Build Instructions¶

Note: The most up-to-date build instructions are embedded in a set of scripts bundled in the FBGEMM repo under setup_env.bash.

The currently available FBGEMM GenAI build variants are:

CUDA

The general steps for building FBGEMM GenAI are as follows:

Set up an isolated build environment.
Set up the toolchain for either a CUDA build.
Install PyTorch.
Run the build script.

Set Up an Isolated Build Environment¶

Follow the instructions to set up the Conda environment:

Installing PyTorch for CUDA Builds¶

For CUDA builds, install PyTorch with matching CUDA version support:

# !! Run inside the Conda environment !!

# For CUDA 12.9 with PyTorch nightly (recommended for latest features)
pip install --pre torch --index-url https://download.pytorch.org/whl/nightly/cu129

# For CUDA 12.8 with PyTorch stable
pip install torch --index-url https://download.pytorch.org/whl/cu128

# Verify PyTorch installation
python -c "import torch; print(f'PyTorch version: {torch.__version__}'); print(f'CUDA available: {torch.cuda.is_available()}'); print(f'CUDA version: {torch.version.cuda}')"

Other Pre-Build Setup¶

As FBGEMM GenAI leverages the same build process as FBGEMM_GPU, please refer to Preparing the Build for additional pre-build setup information.

Preparing the Build¶

Clone the repo along with its submodules, and install requirements_genai.txt:

# !! Run inside the Conda environment !!

# Select a version tag
FBGEMM_VERSION=v1.5.0

# Clone the repo along with its submodules
git clone --recursive -b ${FBGEMM_VERSION} https://github.com/pytorch/FBGEMM.git fbgemm_${FBGEMM_VERSION}

# Install additional required packages for building and testing
cd fbgemm_${FBGEMM_VERSION}/fbgemm_gpu
pip install -r requirements_genai.txt

Initialize Git Submodules¶

FBGEMM GenAI relies on several submodules, including CUTLASS for optimized CUDA kernels. If you didn’t use --recursive when cloning, initialize the submodules:

# Sync and initialize all submodules including CUTLASS
git submodule sync
git submodule update --init --recursive

# Verify CUTLASS is available
ls external/cutlass/include

Install NCCL for Distributed Support¶

For distributed communication support, install NCCL via conda:

# !! Run inside the Conda environment !!
conda install -c conda-forge nccl -y

Set Wheel Build Variables¶

When building out the Python wheel, the package name, Python version tag, and Python platform name must first be properly set:

# Set the package name depending on the build variant
export package_name=fbgemm_genai_{cuda}

# Set the Python version tag.  It should follow the convention `py<major><minor>`,
# e.g. Python 3.14 --> py314
export python_tag=py314

# Determine the processor architecture
export ARCH=$(uname -m)

# Set the Python platform name for the Linux case
export python_plat_name="manylinux_2_28_${ARCH}"
# For the macOS (x86_64) case
export python_plat_name="macosx_10_9_${ARCH}"
# For the macOS (arm64) case
export python_plat_name="macosx_11_0_${ARCH}"
# For the Windows case
export python_plat_name="win_${ARCH}"

CUDA Build¶

Building FBGEMM GenAI for CUDA requires both NVML and cuDNN to be installed and made available to the build through environment variables. The presence of a CUDA device, however, is not required for building the package.

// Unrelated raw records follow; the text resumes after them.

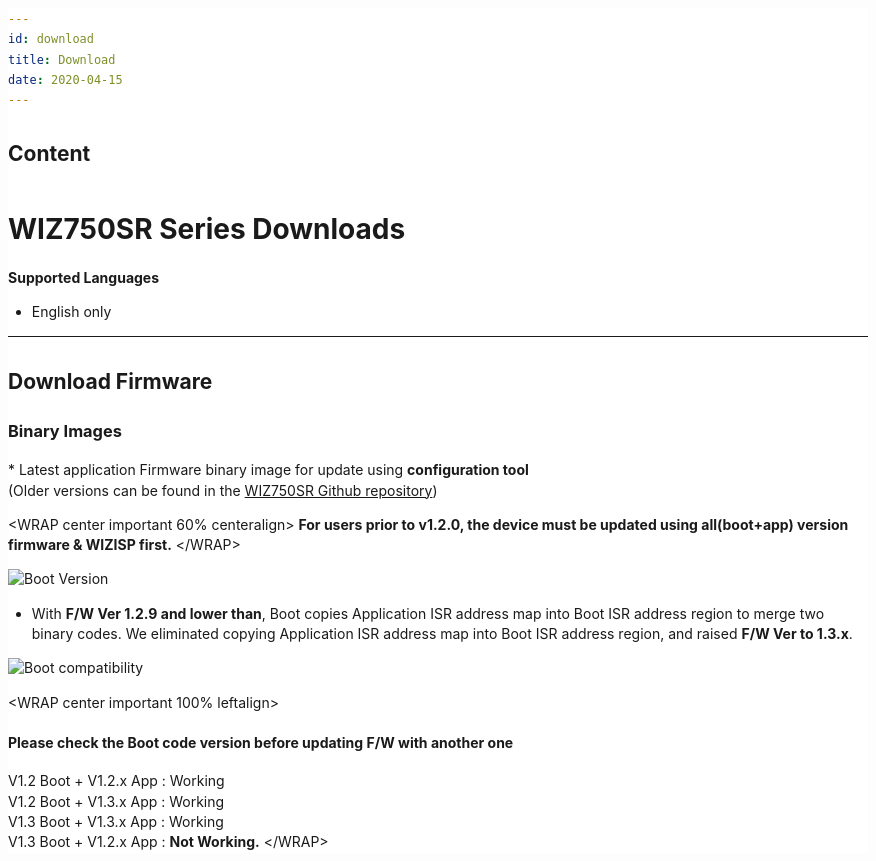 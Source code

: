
 ```yaml
---
id: download
title: Download
date: 2020-04-15
---
```


## Content

# WIZ750SR Series Downloads

 **Supported Languages**  
* English only

-----

## Download Firmware

### Binary Images

\* Latest application Firmware binary image for update using
**configuration tool**  
(Older versions can be found in the [WIZ750SR Github
repository](https://github.com/Wiznet/WIZ750SR/releases))

\<WRAP center important 60% centeralign\> **For users prior to v1.2.0,
the device must be updated using all(boot+app) version firmware & WIZISP
first.** \</WRAP\>

![Boot
Version](https://user-images.githubusercontent.com/9648281/70778776-62690000-1dc6-11ea-8cc0-d205659312ba.png)

  - With **F/W Ver 1.2.9 and lower than**, Boot copies Application ISR
    address map into Boot ISR address region to merge two binary codes.
    We eliminated copying Application ISR address map into Boot ISR
    address region, and raised **F/W Ver to 1.3.x**.

![Boot
compatibility](https://user-images.githubusercontent.com/9648281/70020315-94f94880-15cf-11ea-89cd-6bb3b2f1b7f1.png)

\<WRAP center important 100% leftalign\>

#### Please check the Boot code version before updating F/W with another one

V1.2 Boot + V1.2.x App : Working  
V1.2 Boot + V1.3.x App : Working  
V1.3 Boot + V1.3.x App : Working  
V1.3 Boot + V1.2.x App : **Not Working.** \</WRAP\>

Similar to CPU-only builds, building with Clang + libstdc++ can be enabled by appending --cxxprefix=$CONDA_PREFIX to the build command, presuming the toolchains have been properly installed.

Environment Setup for CUDA Builds¶

Set up the necessary environment variables for a CUDA build:

# !! Run in fbgemm_gpu/ directory inside the Conda environment !!

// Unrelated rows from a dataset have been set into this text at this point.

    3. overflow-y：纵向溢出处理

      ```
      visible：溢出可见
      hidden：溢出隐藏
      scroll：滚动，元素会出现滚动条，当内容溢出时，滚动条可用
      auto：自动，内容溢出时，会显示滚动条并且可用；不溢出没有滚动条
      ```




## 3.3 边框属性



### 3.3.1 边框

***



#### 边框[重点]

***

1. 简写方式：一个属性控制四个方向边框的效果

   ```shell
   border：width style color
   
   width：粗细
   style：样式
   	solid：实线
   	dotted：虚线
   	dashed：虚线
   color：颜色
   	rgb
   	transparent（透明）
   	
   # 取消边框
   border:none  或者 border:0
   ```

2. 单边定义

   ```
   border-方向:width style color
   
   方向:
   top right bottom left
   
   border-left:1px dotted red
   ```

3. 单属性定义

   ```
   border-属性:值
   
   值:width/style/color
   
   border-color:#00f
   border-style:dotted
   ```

# Specify CUDA paths (adjust to your CUDA installation)
export CUDA_HOME="/usr/local/cuda"
export CUDACXX="${CUDA_HOME}/bin/nvcc"
export PATH="${CUDA_HOME}/bin:${PATH}"
export LD_LIBRARY_PATH="${CUDA_HOME}/lib64:${CONDA_PREFIX}/lib:${LD_LIBRARY_PATH}"

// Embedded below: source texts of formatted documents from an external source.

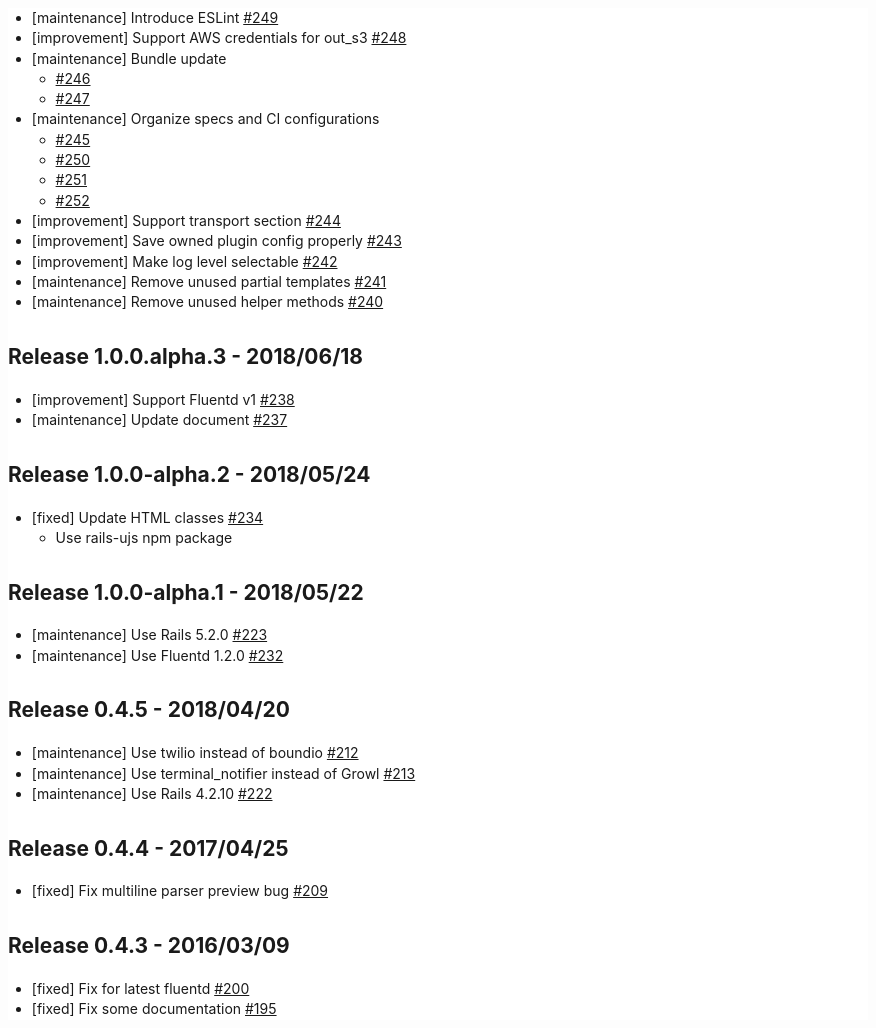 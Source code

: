 * [maintenance] Introduce ESLint [#249](https://github.com/fluent/fluentd-ui/pull/249)
* [improvement] Support AWS credentials for out_s3 [#248](https://github.com/fluent/fluentd-ui/pull/248)
* [maintenance] Bundle update
  * [#246](https://github.com/fluent/fluentd-ui/pull/246)
  * [#247](https://github.com/fluent/fluentd-ui/pull/247)
* [maintenance] Organize specs and CI configurations
  * [#245](https://github.com/fluent/fluentd-ui/pull/245)
  * [#250](https://github.com/fluent/fluentd-ui/pull/250)
  * [#251](https://github.com/fluent/fluentd-ui/pull/251)
  * [#252](https://github.com/fluent/fluentd-ui/pull/252)
* [improvement] Support transport section [#244](https://github.com/fluent/fluentd-ui/pull/244)
* [improvement] Save owned plugin config properly [#243](https://github.com/fluent/fluentd-ui/pull/243)
* [improvement] Make log level selectable [#242](https://github.com/fluent/fluentd-ui/pull/242)
* [maintenance] Remove unused partial templates [#241](https://github.com/fluent/fluentd-ui/pull/241)
* [maintenance] Remove unused helper methods [#240](https://github.com/fluent/fluentd-ui/pull/240)

## Release 1.0.0.alpha.3 - 2018/06/18

* [improvement] Support Fluentd v1 [#238](https://github.com/fluent/fluentd-ui/pull/238)
* [maintenance] Update document [#237](https://github.com/fluent/fluentd-ui/pull/237)

## Release 1.0.0-alpha.2 - 2018/05/24

* [fixed] Update HTML classes [#234](https://github.com/fluent/fluentd-ui/pull/234)
  * Use rails-ujs npm package

## Release 1.0.0-alpha.1 - 2018/05/22

* [maintenance] Use Rails 5.2.0 [#223](https://github.com/fluent/fluentd-ui/pull/223)
* [maintenance] Use Fluentd 1.2.0 [#232](https://github.com/fluent/fluentd-ui/pull/232)

## Release 0.4.5 - 2018/04/20

* [maintenance] Use twilio instead of boundio [#212](https://github.com/fluent/fluentd-ui/pull/212)
* [maintenance] Use terminal_notifier instead of Growl [#213](https://github.com/fluent/fluentd-ui/pull/213)
* [maintenance] Use Rails 4.2.10 [#222](https://github.com/fluent/fluentd-ui/pull/222)

## Release 0.4.4 - 2017/04/25

* [fixed] Fix multiline parser preview bug [#209](https://github.com/fluent/fluentd-ui/pull/209)

## Release 0.4.3 - 2016/03/09

* [fixed] Fix for latest fluentd [#200](https://github.com/fluent/fluentd-ui/pull/200)
* [fixed] Fix some documentation [#195](https://github.com/fluent/fluentd-ui/pull/195)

# Specify NVML filepath (usually in CUDA stubs directory)
export NVML_LIB_PATH="${CUDA_HOME}/lib64/stubs/libnvidia-ml.so"

# Specify NCCL filepath (installed via conda)
export NCCL_LIB_PATH="${CONDA_PREFIX}/lib/libnccl.so"

CUDA Architecture Configuration¶

Configure the target CUDA architectures for your hardware:

# Build for SM70/80 (V100/A100 GPU); update as needed
# If not specified, only the CUDA architecture supported by current system will be targeted
# If not specified and no CUDA device is present either, all CUDA architectures will be targeted
cuda_arch_list=7.0;8.0

# For NVIDIA Blackwell architecture (GB100, GB200):
# cuda_arch_list=10.0a
# export TORCH_CUDA_ARCH_LIST="10.0a"

# Unset TORCH_CUDA_ARCH_LIST if it exists, bc it takes precedence over
# -DTORCH_CUDA_ARCH_LIST during the invocation of setup.py
unset TORCH_CUDA_ARCH_LIST

Optional NVCC Configuration¶

Additional NVCC configuration options:

# [OPTIONAL] Allow NVCC to use host compilers that are newer than what NVCC officially supports
nvcc_prepend_flags=(
  -allow-unsupported-compiler
)

# [OPTIONAL] If clang is the host compiler, set NVCC to use libstdc++ since libc++ is not supported
nvcc_prepend_flags+=(
  -Xcompiler -stdlib=libstdc++
  -ccbin "/path/to/clang++"
)

# [OPTIONAL] Set NVCC_PREPEND_FLAGS as needed
export NVCC_PREPEND_FLAGS="${nvcc_prepend_flags[@]}"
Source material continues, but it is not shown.